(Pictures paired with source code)
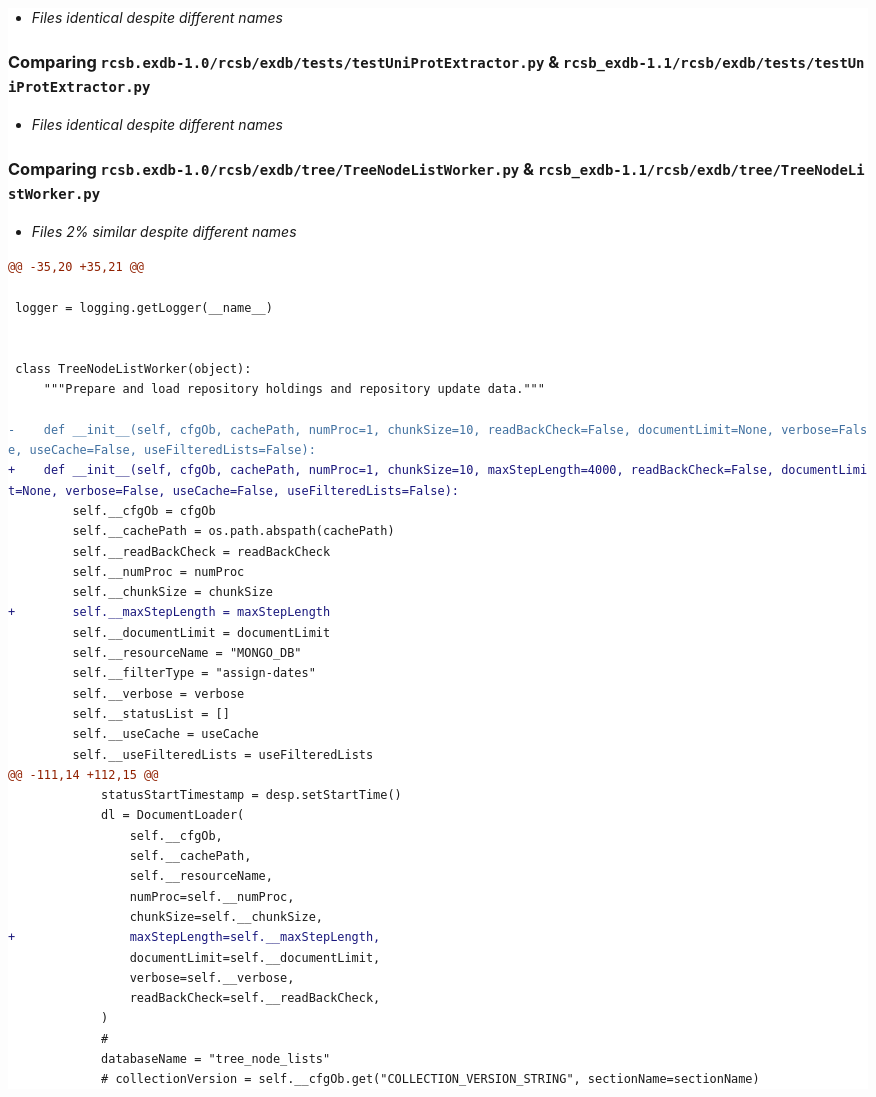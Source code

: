  * *Files identical despite different names*

### Comparing `rcsb.exdb-1.0/rcsb/exdb/tests/testUniProtExtractor.py` & `rcsb_exdb-1.1/rcsb/exdb/tests/testUniProtExtractor.py`

 * *Files identical despite different names*

### Comparing `rcsb.exdb-1.0/rcsb/exdb/tree/TreeNodeListWorker.py` & `rcsb_exdb-1.1/rcsb/exdb/tree/TreeNodeListWorker.py`

 * *Files 2% similar despite different names*

```diff
@@ -35,20 +35,21 @@
 
 logger = logging.getLogger(__name__)
 
 
 class TreeNodeListWorker(object):
     """Prepare and load repository holdings and repository update data."""
 
-    def __init__(self, cfgOb, cachePath, numProc=1, chunkSize=10, readBackCheck=False, documentLimit=None, verbose=False, useCache=False, useFilteredLists=False):
+    def __init__(self, cfgOb, cachePath, numProc=1, chunkSize=10, maxStepLength=4000, readBackCheck=False, documentLimit=None, verbose=False, useCache=False, useFilteredLists=False):
         self.__cfgOb = cfgOb
         self.__cachePath = os.path.abspath(cachePath)
         self.__readBackCheck = readBackCheck
         self.__numProc = numProc
         self.__chunkSize = chunkSize
+        self.__maxStepLength = maxStepLength
         self.__documentLimit = documentLimit
         self.__resourceName = "MONGO_DB"
         self.__filterType = "assign-dates"
         self.__verbose = verbose
         self.__statusList = []
         self.__useCache = useCache
         self.__useFilteredLists = useFilteredLists
@@ -111,14 +112,15 @@
             statusStartTimestamp = desp.setStartTime()
             dl = DocumentLoader(
                 self.__cfgOb,
                 self.__cachePath,
                 self.__resourceName,
                 numProc=self.__numProc,
                 chunkSize=self.__chunkSize,
+                maxStepLength=self.__maxStepLength,
                 documentLimit=self.__documentLimit,
                 verbose=self.__verbose,
                 readBackCheck=self.__readBackCheck,
             )
             #
             databaseName = "tree_node_lists"
             # collectionVersion = self.__cfgOb.get("COLLECTION_VERSION_STRING", sectionName=sectionName)
```
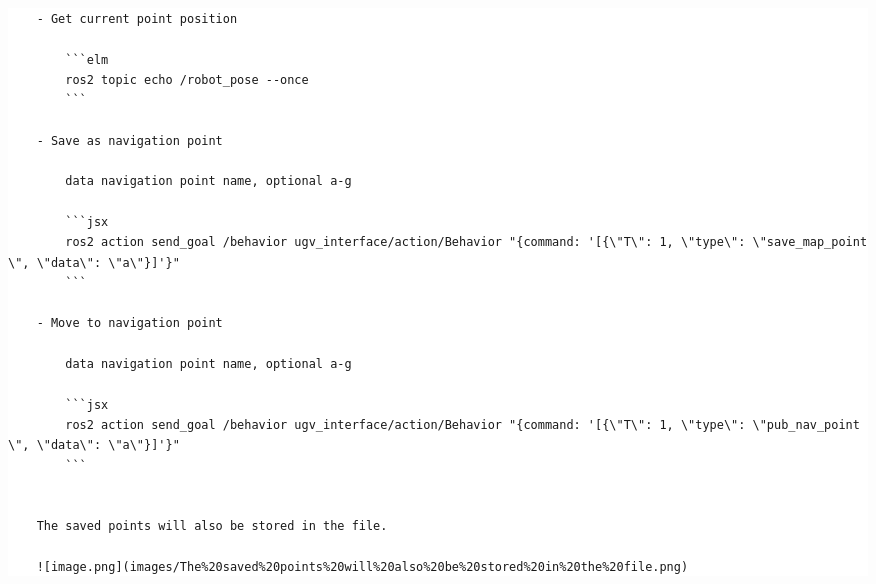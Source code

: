         - Get current point position
            
            ```elm
            ros2 topic echo /robot_pose --once
            ```
            
        - Save as navigation point
            
            data navigation point name, optional a-g
            
            ```jsx
            ros2 action send_goal /behavior ugv_interface/action/Behavior "{command: '[{\"T\": 1, \"type\": \"save_map_point\", \"data\": \"a\"}]'}"
            ```
            
        - Move to navigation point
            
            data navigation point name, optional a-g
            
            ```jsx
            ros2 action send_goal /behavior ugv_interface/action/Behavior "{command: '[{\"T\": 1, \"type\": \"pub_nav_point\", \"data\": \"a\"}]'}"
            ```
            
        
        The saved points will also be stored in the file.
        
        ![image.png](images/The%20saved%20points%20will%20also%20be%20stored%20in%20the%20file.png)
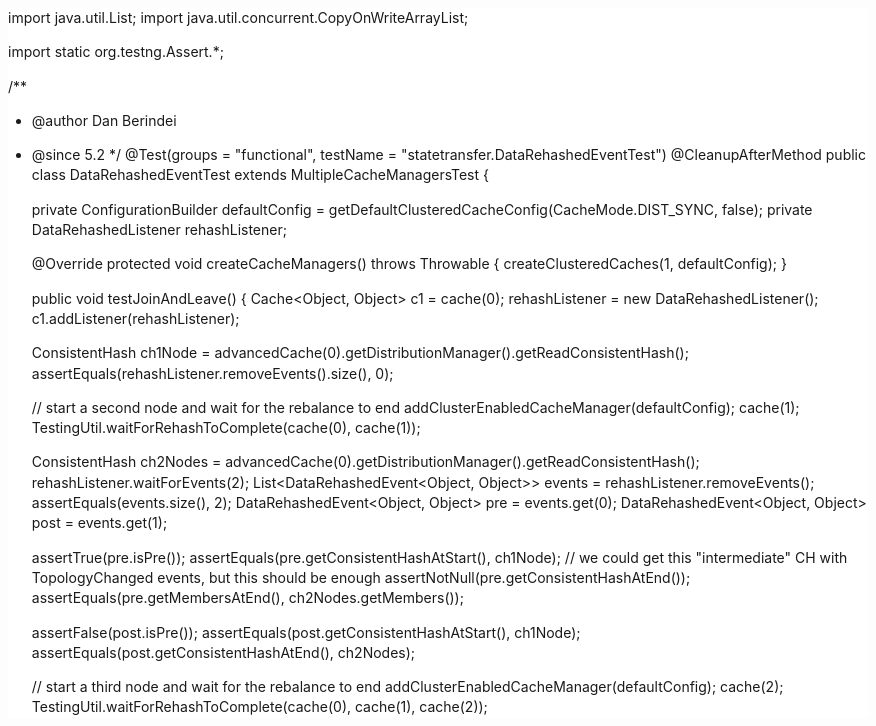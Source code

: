 import java.util.List;
import java.util.concurrent.CopyOnWriteArrayList;

import static org.testng.Assert.*;

/**
 * @author Dan Berindei
 * @since 5.2
 */
@Test(groups = "functional", testName = "statetransfer.DataRehashedEventTest")
@CleanupAfterMethod
public class DataRehashedEventTest extends MultipleCacheManagersTest {

   private ConfigurationBuilder defaultConfig = getDefaultClusteredCacheConfig(CacheMode.DIST_SYNC, false);
   private DataRehashedListener rehashListener;

   @Override
   protected void createCacheManagers() throws Throwable {
      createClusteredCaches(1, defaultConfig);
   }

   public void testJoinAndLeave() {
      Cache<Object, Object> c1 = cache(0);
      rehashListener = new DataRehashedListener();
      c1.addListener(rehashListener);

      ConsistentHash ch1Node = advancedCache(0).getDistributionManager().getReadConsistentHash();
      assertEquals(rehashListener.removeEvents().size(), 0);

      // start a second node and wait for the rebalance to end
      addClusterEnabledCacheManager(defaultConfig);
      cache(1);
      TestingUtil.waitForRehashToComplete(cache(0), cache(1));

      ConsistentHash ch2Nodes = advancedCache(0).getDistributionManager().getReadConsistentHash();
      rehashListener.waitForEvents(2);
      List<DataRehashedEvent<Object, Object>> events = rehashListener.removeEvents();
      assertEquals(events.size(), 2);
      DataRehashedEvent<Object, Object> pre = events.get(0);
      DataRehashedEvent<Object, Object> post = events.get(1);

      assertTrue(pre.isPre());
      assertEquals(pre.getConsistentHashAtStart(), ch1Node);
      // we could get this "intermediate" CH with TopologyChanged events, but this should be enough
      assertNotNull(pre.getConsistentHashAtEnd());
      assertEquals(pre.getMembersAtEnd(), ch2Nodes.getMembers());

      assertFalse(post.isPre());
      assertEquals(post.getConsistentHashAtStart(), ch1Node);
      assertEquals(post.getConsistentHashAtEnd(), ch2Nodes);

      // start a third node and wait for the rebalance to end
      addClusterEnabledCacheManager(defaultConfig);
      cache(2);
      TestingUtil.waitForRehashToComplete(cache(0), cache(1), cache(2));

(Assignment): Please find all lines of the entries that hold the string "None" and copy them.

(Expected answer):
-    def __init__(self, cfgOb, cachePath, numProc=1, chunkSize=10, readBackCheck=False, documentLimit=None, verbose=False, useCache=False, useFilteredLists=False):
+    def __init__(self, cfgOb, cachePath, numProc=1, chunkSize=10, maxStepLength=4000, readBackCheck=False, documentLimit=None, verbose=False, useCache=False, useFilteredLists=False):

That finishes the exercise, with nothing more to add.